ACAT inhibitors useful in the present methods for treating or preventing a Condition include, but are not limited to, avasimibe, HL-004, lecimibide and CL-277082 (N-(2,4-difluorophenyl)-N-[[4-(2,2-dimethylpropyl)phenyl]-methyl]-N-heptylurea). See P. Chang et al., “Current, New and Future Treatments in Dyslipidaemia and Atherosclerosis”, Drugs 2000 July; 60(1); 55-93, which is incorporated by reference herein.
CETP inhibitors useful in the present methods for treating or preventing a Condition include, but are not limited to, those disclosed in International Publication No. WO 00/38721 and U.S. Pat. No. 6,147,090, which are incorporated herein by reference.
LDL-receptor activators useful in the present methods for treating or preventing a Condition include, but are not limited to, include HOE-402, an imidazolidinyl-pyrimidine derivative that directly stimulates LDL receptor activity. See M. Huettinger et al., “Hypolipidemic activity of HOE-402 is Mediated by Stimulation of the LDL Receptor Pathway”, Arterioscler. Thromb. 1993; 13:1005-12.
Natural water-soluble fibers useful in the present methods for treating or preventing a Condition include, but are not limited to, psyllium, guar, oat and pectin.

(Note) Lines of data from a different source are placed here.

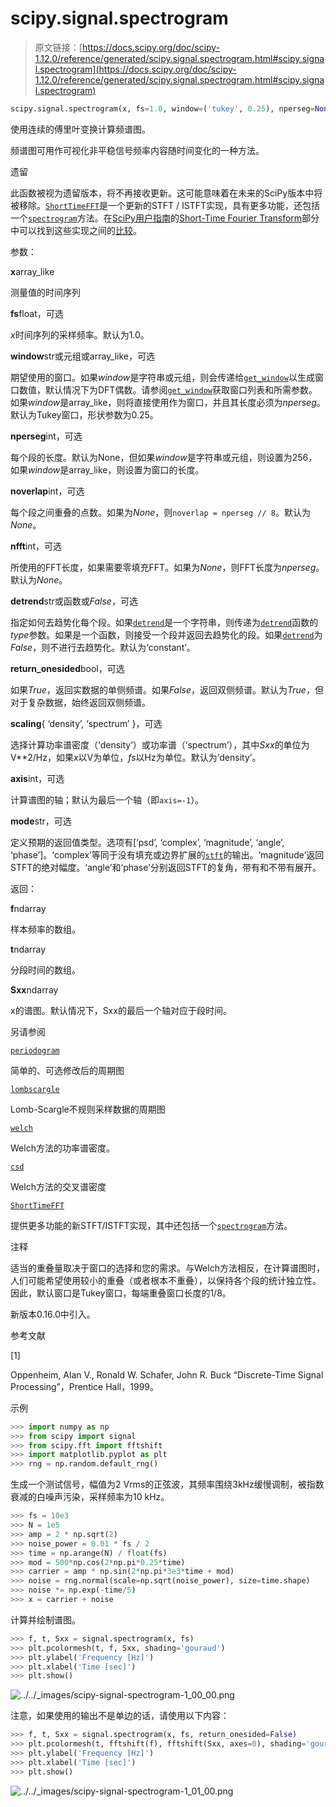# scipy.signal.spectrogram

> 原文链接：[https://docs.scipy.org/doc/scipy-1.12.0/reference/generated/scipy.signal.spectrogram.html#scipy.signal.spectrogram](https://docs.scipy.org/doc/scipy-1.12.0/reference/generated/scipy.signal.spectrogram.html#scipy.signal.spectrogram)

```py
scipy.signal.spectrogram(x, fs=1.0, window=('tukey', 0.25), nperseg=None, noverlap=None, nfft=None, detrend='constant', return_onesided=True, scaling='density', axis=-1, mode='psd')
```

使用连续的傅里叶变换计算频谱图。

频谱图可用作可视化非平稳信号频率内容随时间变化的一种方法。

遗留

此函数被视为遗留版本，将不再接收更新。这可能意味着在未来的SciPy版本中将被移除。[`ShortTimeFFT`](https://docs.scipy.org/doc/scipy-1.12.0/reference/generated/scipy.signal.ShortTimeFFT.html#scipy.signal.ShortTimeFFT "scipy.signal.ShortTimeFFT")是一个更新的STFT / ISTFT实现，具有更多功能，还包括一个[`spectrogram`](https://docs.scipy.org/doc/scipy-1.12.0/reference/generated/scipy.signal.ShortTimeFFT.spectrogram.html#scipy.signal.ShortTimeFFT.spectrogram "scipy.signal.ShortTimeFFT.spectrogram")方法。在[SciPy用户指南](https://docs.scipy.org/doc/scipy-1.12.0/tutorial/index.html#user-guide)的[Short-Time Fourier Transform](https://docs.scipy.org/doc/scipy-1.12.0/tutorial/signal.html#tutorial-stft)部分中可以找到这些实现之间的[比较](https://docs.scipy.org/doc/scipy-1.12.0/tutorial/signal.html#tutorial-stft-legacy-stft)。

参数：

**x**array_like

测量值的时间序列

**fs**float，可选

*x*时间序列的采样频率。默认为1.0。

**window**str或元组或array_like，可选

期望使用的窗口。如果*window*是字符串或元组，则会传递给[`get_window`](https://docs.scipy.org/doc/scipy-1.12.0/reference/generated/scipy.signal.get_window.html#scipy.signal.get_window "scipy.signal.get_window")以生成窗口数值，默认情况下为DFT偶数。请参阅[`get_window`](https://docs.scipy.org/doc/scipy-1.12.0/reference/generated/scipy.signal.get_window.html#scipy.signal.get_window "scipy.signal.get_window")获取窗口列表和所需参数。如果*window*是array_like，则将直接使用作为窗口，并且其长度必须为*nperseg*。默认为Tukey窗口，形状参数为0.25。

**nperseg**int，可选

每个段的长度。默认为None，但如果*window*是字符串或元组，则设置为256，如果*window*是array_like，则设置为窗口的长度。

**noverlap**int，可选

每个段之间重叠的点数。如果为*None*，则`noverlap = nperseg // 8`。默认为*None*。

**nfft**int，可选

所使用的FFT长度，如果需要零填充FFT。如果为*None*，则FFT长度为*nperseg*。默认为*None*。

**detrend**str或函数或*False*，可选

指定如何去趋势化每个段。如果[`detrend`](https://docs.scipy.org/doc/scipy-1.12.0/reference/generated/scipy.signal.detrend.html#scipy.signal.detrend "scipy.signal.detrend")是一个字符串，则传递为[`detrend`](https://docs.scipy.org/doc/scipy-1.12.0/reference/generated/scipy.signal.detrend.html#scipy.signal.detrend "scipy.signal.detrend")函数的*type*参数。如果是一个函数，则接受一个段并返回去趋势化的段。如果[`detrend`](https://docs.scipy.org/doc/scipy-1.12.0/reference/generated/scipy.signal.detrend.html#scipy.signal.detrend "scipy.signal.detrend")为*False*，则不进行去趋势化。默认为‘constant’。

**return_onesided**bool，可选

如果*True*，返回实数据的单侧频谱。如果*False*，返回双侧频谱。默认为*True*，但对于复杂数据，始终返回双侧频谱。

**scaling**{ ‘density’, ‘spectrum’ }，可选

选择计算功率谱密度（‘density’）或功率谱（‘spectrum’），其中*Sxx*的单位为V**2/Hz，如果*x*以V为单位，*fs*以Hz为单位。默认为‘density’。

**axis**int，可选

计算谱图的轴；默认为最后一个轴（即`axis=-1`）。

**mode**str，可选

定义预期的返回值类型。选项有[‘psd’, ‘complex’, ‘magnitude’, ‘angle’, ‘phase’]。‘complex’等同于没有填充或边界扩展的[`stft`](scipy.signal.stft.html#scipy.signal.stft "scipy.signal.stft")的输出。‘magnitude’返回STFT的绝对幅度。‘angle’和‘phase’分别返回STFT的复角，带有和不带有展开。

返回：

**f**ndarray

样本频率的数组。

**t**ndarray

分段时间的数组。

**Sxx**ndarray

x的谱图。默认情况下，Sxx的最后一个轴对应于段时间。

另请参阅

[`periodogram`](scipy.signal.periodogram.html#scipy.signal.periodogram "scipy.signal.periodogram")

简单的、可选修改后的周期图

[`lombscargle`](scipy.signal.lombscargle.html#scipy.signal.lombscargle "scipy.signal.lombscargle")

Lomb-Scargle不规则采样数据的周期图

[`welch`](scipy.signal.welch.html#scipy.signal.welch "scipy.signal.welch")

Welch方法的功率谱密度。

[`csd`](scipy.signal.csd.html#scipy.signal.csd "scipy.signal.csd")

Welch方法的交叉谱密度

[`ShortTimeFFT`](scipy.signal.ShortTimeFFT.html#scipy.signal.ShortTimeFFT "scipy.signal.ShortTimeFFT")

提供更多功能的新STFT/ISTFT实现，其中还包括一个[`spectrogram`](scipy.signal.ShortTimeFFT.spectrogram.html#scipy.signal.ShortTimeFFT.spectrogram "scipy.signal.ShortTimeFFT.spectrogram")方法。

注释

适当的重叠量取决于窗口的选择和您的需求。与Welch方法相反，在计算谱图时，人们可能希望使用较小的重叠（或者根本不重叠），以保持各个段的统计独立性。因此，默认窗口是Tukey窗口，每端重叠窗口长度的1/8。

新版本0.16.0中引入。

参考文献

[1]

Oppenheim, Alan V., Ronald W. Schafer, John R. Buck “Discrete-Time Signal Processing”，Prentice Hall，1999。

示例

```py
>>> import numpy as np
>>> from scipy import signal
>>> from scipy.fft import fftshift
>>> import matplotlib.pyplot as plt
>>> rng = np.random.default_rng() 
```

生成一个测试信号，幅值为2 Vrms的正弦波，其频率围绕3kHz缓慢调制，被指数衰减的白噪声污染，采样频率为10 kHz。

```py
>>> fs = 10e3
>>> N = 1e5
>>> amp = 2 * np.sqrt(2)
>>> noise_power = 0.01 * fs / 2
>>> time = np.arange(N) / float(fs)
>>> mod = 500*np.cos(2*np.pi*0.25*time)
>>> carrier = amp * np.sin(2*np.pi*3e3*time + mod)
>>> noise = rng.normal(scale=np.sqrt(noise_power), size=time.shape)
>>> noise *= np.exp(-time/5)
>>> x = carrier + noise 
```

计算并绘制谱图。

```py
>>> f, t, Sxx = signal.spectrogram(x, fs)
>>> plt.pcolormesh(t, f, Sxx, shading='gouraud')
>>> plt.ylabel('Frequency [Hz]')
>>> plt.xlabel('Time [sec]')
>>> plt.show() 
```

![../../_images/scipy-signal-spectrogram-1_00_00.png](../Images/47c57e0af15b401645e91dfd48baf21f.png)

注意，如果使用的输出不是单边的话，请使用以下内容：

```py
>>> f, t, Sxx = signal.spectrogram(x, fs, return_onesided=False)
>>> plt.pcolormesh(t, fftshift(f), fftshift(Sxx, axes=0), shading='gouraud')
>>> plt.ylabel('Frequency [Hz]')
>>> plt.xlabel('Time [sec]')
>>> plt.show() 
```

![../../_images/scipy-signal-spectrogram-1_01_00.png](../Images/e183f1b3a457f736785edd8209e221f1.png)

Fatty acid esters of plant stanols useful in the present methods for treating or preventing a Condition include, but are not limited to, the sitostanol ester used in BENECOL® margarine.
Non-limiting examples of antidiabetic agents useful in the present methods for treating a Condition include insulin sensitizers, β-glucosidase inhibitors, DPP-IV inhibitors, insulin secretagogues, hepatic glucose output lowering compounds, antihypertensive agents, sodium glucose uptake transporter 2 (SGLT-2) inhibitors, insulin and insulin-containing compositions, and anti-obesity agents as set forth above.

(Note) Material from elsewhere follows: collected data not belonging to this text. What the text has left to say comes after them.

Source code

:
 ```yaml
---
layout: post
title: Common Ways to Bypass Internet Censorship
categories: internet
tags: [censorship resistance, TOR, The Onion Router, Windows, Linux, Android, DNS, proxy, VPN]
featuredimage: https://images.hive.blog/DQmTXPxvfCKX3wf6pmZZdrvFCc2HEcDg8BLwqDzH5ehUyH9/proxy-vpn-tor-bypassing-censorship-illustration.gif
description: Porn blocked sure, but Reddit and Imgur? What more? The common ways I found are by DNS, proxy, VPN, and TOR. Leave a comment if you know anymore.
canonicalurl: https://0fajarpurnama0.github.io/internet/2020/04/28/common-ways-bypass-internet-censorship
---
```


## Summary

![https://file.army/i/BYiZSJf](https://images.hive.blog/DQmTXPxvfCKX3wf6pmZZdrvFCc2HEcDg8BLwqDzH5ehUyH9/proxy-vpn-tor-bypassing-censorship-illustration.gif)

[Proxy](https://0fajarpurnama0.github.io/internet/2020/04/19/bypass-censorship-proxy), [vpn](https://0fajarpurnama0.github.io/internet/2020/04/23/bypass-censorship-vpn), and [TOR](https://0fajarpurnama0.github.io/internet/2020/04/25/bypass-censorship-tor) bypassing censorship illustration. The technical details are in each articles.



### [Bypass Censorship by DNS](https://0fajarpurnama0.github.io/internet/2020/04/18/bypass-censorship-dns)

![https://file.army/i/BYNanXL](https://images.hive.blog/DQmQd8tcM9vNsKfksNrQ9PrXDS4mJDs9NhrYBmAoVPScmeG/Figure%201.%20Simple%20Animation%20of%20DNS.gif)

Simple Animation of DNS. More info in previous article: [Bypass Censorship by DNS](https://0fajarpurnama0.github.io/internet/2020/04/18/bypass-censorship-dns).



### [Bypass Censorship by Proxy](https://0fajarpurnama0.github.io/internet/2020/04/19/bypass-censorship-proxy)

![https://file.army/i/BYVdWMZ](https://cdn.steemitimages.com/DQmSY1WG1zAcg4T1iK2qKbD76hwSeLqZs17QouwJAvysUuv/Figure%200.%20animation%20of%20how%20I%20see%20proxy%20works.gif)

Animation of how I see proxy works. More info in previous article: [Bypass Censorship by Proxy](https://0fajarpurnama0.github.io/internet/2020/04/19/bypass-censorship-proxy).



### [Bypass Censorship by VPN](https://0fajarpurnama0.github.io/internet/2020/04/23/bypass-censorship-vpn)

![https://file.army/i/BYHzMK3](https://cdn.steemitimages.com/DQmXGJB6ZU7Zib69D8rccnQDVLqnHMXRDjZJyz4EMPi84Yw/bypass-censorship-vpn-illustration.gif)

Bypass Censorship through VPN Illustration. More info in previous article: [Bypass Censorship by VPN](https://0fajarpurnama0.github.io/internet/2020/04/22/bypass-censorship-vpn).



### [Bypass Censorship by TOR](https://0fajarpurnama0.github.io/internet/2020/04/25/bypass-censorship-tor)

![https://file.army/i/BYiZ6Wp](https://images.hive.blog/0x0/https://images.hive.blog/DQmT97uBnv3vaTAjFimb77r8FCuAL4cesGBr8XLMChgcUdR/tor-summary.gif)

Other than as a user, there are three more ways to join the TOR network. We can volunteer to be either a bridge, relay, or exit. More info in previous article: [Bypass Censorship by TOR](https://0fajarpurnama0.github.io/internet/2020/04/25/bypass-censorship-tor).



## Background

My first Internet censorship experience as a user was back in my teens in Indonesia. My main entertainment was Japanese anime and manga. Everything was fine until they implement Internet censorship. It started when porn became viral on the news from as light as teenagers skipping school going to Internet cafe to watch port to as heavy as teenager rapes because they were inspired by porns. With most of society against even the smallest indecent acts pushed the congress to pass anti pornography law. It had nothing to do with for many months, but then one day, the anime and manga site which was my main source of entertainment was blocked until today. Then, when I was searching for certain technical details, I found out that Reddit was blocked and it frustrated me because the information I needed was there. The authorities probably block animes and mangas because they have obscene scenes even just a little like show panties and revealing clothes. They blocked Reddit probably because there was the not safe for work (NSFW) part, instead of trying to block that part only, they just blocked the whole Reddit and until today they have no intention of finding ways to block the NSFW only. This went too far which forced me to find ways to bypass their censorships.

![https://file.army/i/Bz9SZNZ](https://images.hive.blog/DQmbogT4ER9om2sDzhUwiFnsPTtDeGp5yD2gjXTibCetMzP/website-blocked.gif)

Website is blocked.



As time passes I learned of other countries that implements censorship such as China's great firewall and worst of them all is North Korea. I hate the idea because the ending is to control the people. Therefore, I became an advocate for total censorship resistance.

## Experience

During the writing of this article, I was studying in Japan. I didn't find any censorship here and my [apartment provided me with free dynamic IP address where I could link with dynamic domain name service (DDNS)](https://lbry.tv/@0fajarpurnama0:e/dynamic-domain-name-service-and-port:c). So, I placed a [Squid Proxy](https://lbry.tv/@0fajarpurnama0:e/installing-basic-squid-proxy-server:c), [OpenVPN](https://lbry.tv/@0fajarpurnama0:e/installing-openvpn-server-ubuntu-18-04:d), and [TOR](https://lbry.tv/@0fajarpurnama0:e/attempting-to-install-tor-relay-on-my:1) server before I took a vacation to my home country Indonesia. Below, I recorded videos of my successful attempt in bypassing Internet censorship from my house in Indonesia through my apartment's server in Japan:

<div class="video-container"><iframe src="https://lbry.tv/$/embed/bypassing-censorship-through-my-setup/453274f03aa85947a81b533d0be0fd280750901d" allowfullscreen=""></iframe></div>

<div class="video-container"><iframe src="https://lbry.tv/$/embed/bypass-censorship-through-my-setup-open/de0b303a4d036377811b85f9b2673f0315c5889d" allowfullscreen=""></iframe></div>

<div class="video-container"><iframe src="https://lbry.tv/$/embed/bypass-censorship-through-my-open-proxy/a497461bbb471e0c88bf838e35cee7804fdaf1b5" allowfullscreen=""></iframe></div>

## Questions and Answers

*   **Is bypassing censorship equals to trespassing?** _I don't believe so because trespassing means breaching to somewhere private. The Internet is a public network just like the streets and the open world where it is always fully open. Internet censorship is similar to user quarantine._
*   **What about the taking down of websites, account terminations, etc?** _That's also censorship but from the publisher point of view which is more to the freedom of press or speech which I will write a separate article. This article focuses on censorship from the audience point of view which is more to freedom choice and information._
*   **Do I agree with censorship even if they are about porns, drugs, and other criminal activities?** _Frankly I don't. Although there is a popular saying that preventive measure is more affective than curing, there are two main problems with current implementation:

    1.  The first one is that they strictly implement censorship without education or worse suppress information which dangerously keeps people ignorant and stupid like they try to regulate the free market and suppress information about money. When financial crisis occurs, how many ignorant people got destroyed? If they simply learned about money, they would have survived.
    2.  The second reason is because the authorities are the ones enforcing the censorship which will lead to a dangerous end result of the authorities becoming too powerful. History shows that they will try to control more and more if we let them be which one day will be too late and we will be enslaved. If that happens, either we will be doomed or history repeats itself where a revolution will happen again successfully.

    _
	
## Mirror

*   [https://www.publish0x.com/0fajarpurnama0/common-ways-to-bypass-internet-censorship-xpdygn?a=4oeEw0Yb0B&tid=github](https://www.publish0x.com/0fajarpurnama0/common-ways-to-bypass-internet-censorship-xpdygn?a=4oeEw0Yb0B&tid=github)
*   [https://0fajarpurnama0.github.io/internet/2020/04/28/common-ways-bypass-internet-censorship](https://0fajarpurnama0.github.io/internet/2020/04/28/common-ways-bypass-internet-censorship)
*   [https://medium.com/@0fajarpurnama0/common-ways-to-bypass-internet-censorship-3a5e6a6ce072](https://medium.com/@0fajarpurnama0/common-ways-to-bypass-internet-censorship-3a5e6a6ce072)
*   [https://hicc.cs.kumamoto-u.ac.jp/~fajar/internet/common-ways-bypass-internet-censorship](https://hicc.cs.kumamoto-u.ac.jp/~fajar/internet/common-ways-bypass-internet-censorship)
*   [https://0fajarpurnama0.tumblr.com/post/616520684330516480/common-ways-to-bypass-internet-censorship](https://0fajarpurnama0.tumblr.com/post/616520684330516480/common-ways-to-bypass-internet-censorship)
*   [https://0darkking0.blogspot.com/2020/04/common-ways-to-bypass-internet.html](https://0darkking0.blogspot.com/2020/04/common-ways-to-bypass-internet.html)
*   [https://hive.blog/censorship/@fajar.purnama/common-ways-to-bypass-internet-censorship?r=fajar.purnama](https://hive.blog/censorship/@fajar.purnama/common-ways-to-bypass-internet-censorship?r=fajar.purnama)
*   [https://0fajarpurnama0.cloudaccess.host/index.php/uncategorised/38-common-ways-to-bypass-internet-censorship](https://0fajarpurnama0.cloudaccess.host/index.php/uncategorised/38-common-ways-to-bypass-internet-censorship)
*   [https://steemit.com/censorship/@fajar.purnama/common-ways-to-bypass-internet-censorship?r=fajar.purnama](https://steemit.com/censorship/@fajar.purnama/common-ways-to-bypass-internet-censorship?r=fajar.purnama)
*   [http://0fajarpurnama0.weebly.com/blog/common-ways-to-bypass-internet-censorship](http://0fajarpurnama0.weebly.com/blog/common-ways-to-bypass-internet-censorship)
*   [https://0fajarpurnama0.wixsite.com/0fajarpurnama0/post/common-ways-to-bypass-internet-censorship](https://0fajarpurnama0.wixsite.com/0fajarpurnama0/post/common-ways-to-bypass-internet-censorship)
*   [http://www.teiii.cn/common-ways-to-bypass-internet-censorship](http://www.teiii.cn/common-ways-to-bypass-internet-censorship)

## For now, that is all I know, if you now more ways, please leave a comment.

In one embodiment, the antidiabetic agent is an insulin secretagogue. In one embodiment, the insulin secretagogue is a sulfonylurea.

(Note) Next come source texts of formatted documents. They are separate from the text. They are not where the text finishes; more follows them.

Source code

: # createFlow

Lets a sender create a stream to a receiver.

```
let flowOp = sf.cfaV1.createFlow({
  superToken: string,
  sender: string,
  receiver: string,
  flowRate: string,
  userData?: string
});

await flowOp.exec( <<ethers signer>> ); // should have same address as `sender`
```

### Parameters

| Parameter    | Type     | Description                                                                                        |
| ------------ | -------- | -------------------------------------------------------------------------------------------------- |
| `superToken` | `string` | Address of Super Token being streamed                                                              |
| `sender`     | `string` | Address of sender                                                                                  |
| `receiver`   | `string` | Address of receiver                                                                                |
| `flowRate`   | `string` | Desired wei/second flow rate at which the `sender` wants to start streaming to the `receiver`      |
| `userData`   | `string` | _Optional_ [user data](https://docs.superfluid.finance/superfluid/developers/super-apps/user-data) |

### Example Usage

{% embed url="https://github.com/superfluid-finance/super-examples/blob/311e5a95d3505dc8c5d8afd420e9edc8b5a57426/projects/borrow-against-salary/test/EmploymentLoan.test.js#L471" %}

Non-limiting examples of sulfonylureas useful in the present methods include glipizide, tolbutamide, glyburide, glimepiride, chlorpropamide, acetohexamide, gliamilide, gliclazide, gliquidone, glibenclamide and tolazamide.
In another embodiment, the insulin secretagogue is a meglitinide.
Non-limiting examples of meglitinides useful in the present methods for treating a Condition include repaglinide, mitiglinide, and nateglinide.
In still another embodiment, the insulin secretagogue is GLP-1 or a GLP-1 mimetic.
Non-limiting examples of GLP-1 mimetics useful in the present methods include Byetta-Exanatide, Liraglutinide, CJC-1131 (ConjuChem, Exanatide-LAR (Amylin), BIM-51077 (Ipsen/LaRoche), ZP-10 (Zealand Pharmaceuticals), and compounds disclosed in International Publication No. WO 00/07617.
Other non-limiting examples of insulin secretagogues useful in the present methods include exendin, GIP and secretin.
In another embodiment, the antidiabetic agent is an insulin sensitizer.
Non-limiting examples of insulin sensitizers useful in the present methods include
PPAR activators or agonists, such as troglitazone, rosiglitazone, pioglitazone and englitazone; biguanidines such as metformin and phenformin; PTP-1B inhibitors; and glucokinase activators.
In another embodiment, the antidiabetic agent is a 13-Glucosidase inhibitor.
Non-limiting examples of β-Glucosidase inhibitors useful the present methods include miglitol, acarbose, and voglibose.
In another embodiment, the antidiabetic agent is an hepatic glucose output lowering agent.
Non-limiting examples of hepatic glucose output lowering agents useful in the present methods include Glucophage and Glucophage XR.
In yet another embodiment, the antidiabetic agent is insulin, including all formulations of insulin, such as long acting and short acting forms of insulin.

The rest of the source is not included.